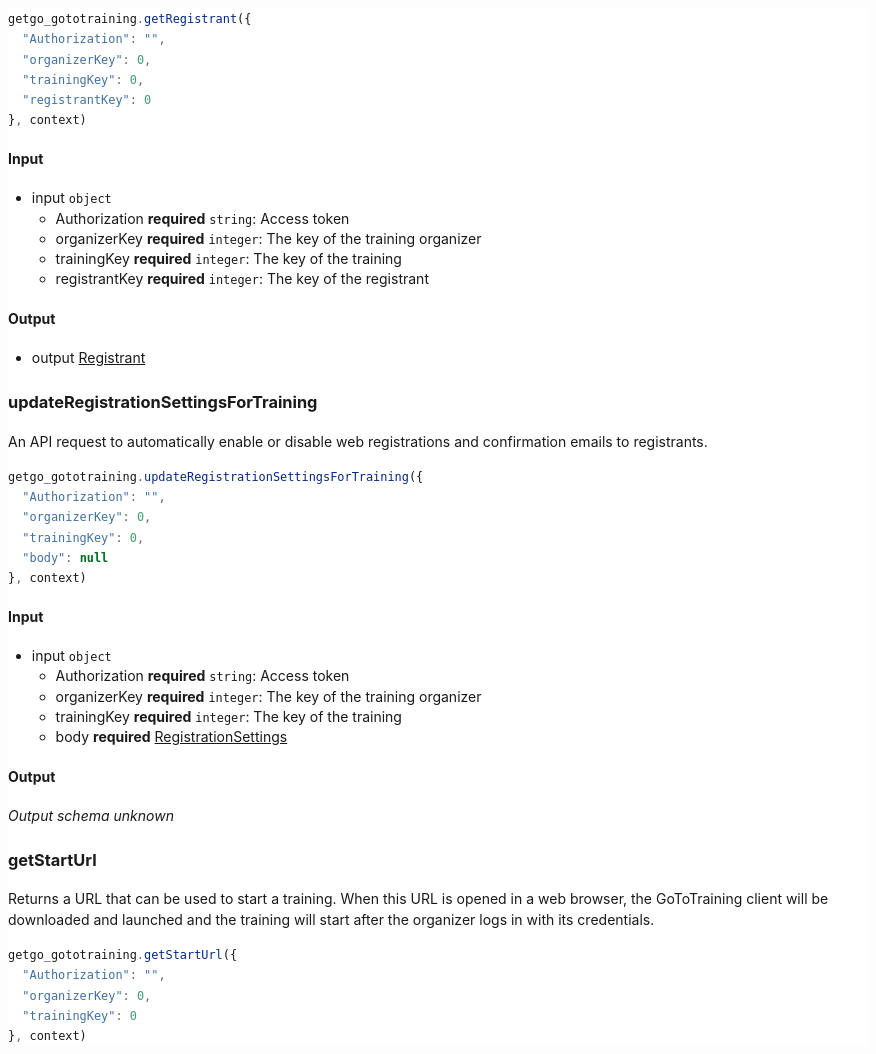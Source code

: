 
```js
getgo_gototraining.getRegistrant({
  "Authorization": "",
  "organizerKey": 0,
  "trainingKey": 0,
  "registrantKey": 0
}, context)
```

#### Input
* input `object`
  * Authorization **required** `string`: Access token
  * organizerKey **required** `integer`: The key of the training organizer
  * trainingKey **required** `integer`: The key of the training
  * registrantKey **required** `integer`: The key of the registrant

#### Output
* output [Registrant](#registrant)

### updateRegistrationSettingsForTraining
An API request to automatically enable or disable web registrations and confirmation emails to registrants.


```js
getgo_gototraining.updateRegistrationSettingsForTraining({
  "Authorization": "",
  "organizerKey": 0,
  "trainingKey": 0,
  "body": null
}, context)
```

#### Input
* input `object`
  * Authorization **required** `string`: Access token
  * organizerKey **required** `integer`: The key of the training organizer
  * trainingKey **required** `integer`: The key of the training
  * body **required** [RegistrationSettings](#registrationsettings)

#### Output
*Output schema unknown*

### getStartUrl
Returns a URL that can be used to start a training. When this URL is opened in a web browser, the GoToTraining client will be downloaded and launched and the training will start after the organizer logs in with its credentials.


```js
getgo_gototraining.getStartUrl({
  "Authorization": "",
  "organizerKey": 0,
  "trainingKey": 0
}, context)
```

————

● WORK REQUEST: Omit the pictures and reproduce the listing exactly.

● TASK RESPONSE:
Source code

: 
```js
getgo_gototraining.getRegistrant({
  "Authorization": "",
  "organizerKey": 0,
  "trainingKey": 0,
  "registrantKey": 0
}, context)
```

#### Input
* input `object`
  * Authorization **required** `string`: Access token
  * organizerKey **required** `integer`: The key of the training organizer
  * trainingKey **required** `integer`: The key of the training
  * registrantKey **required** `integer`: The key of the registrant

#### Output
* output [Registrant](#registrant)

### updateRegistrationSettingsForTraining
An API request to automatically enable or disable web registrations and confirmation emails to registrants.


```js
getgo_gototraining.updateRegistrationSettingsForTraining({
  "Authorization": "",
  "organizerKey": 0,
  "trainingKey": 0,
  "body": null
}, context)
```

#### Input
* input `object`
  * Authorization **required** `string`: Access token
  * organizerKey **required** `integer`: The key of the training organizer
  * trainingKey **required** `integer`: The key of the training
  * body **required** [RegistrationSettings](#registrationsettings)

#### Output
*Output schema unknown*

### getStartUrl
Returns a URL that can be used to start a training. When this URL is opened in a web browser, the GoToTraining client will be downloaded and launched and the training will start after the organizer logs in with its credentials.


```js
getgo_gototraining.getStartUrl({
  "Authorization": "",
  "organizerKey": 0,
  "trainingKey": 0
}, context)
```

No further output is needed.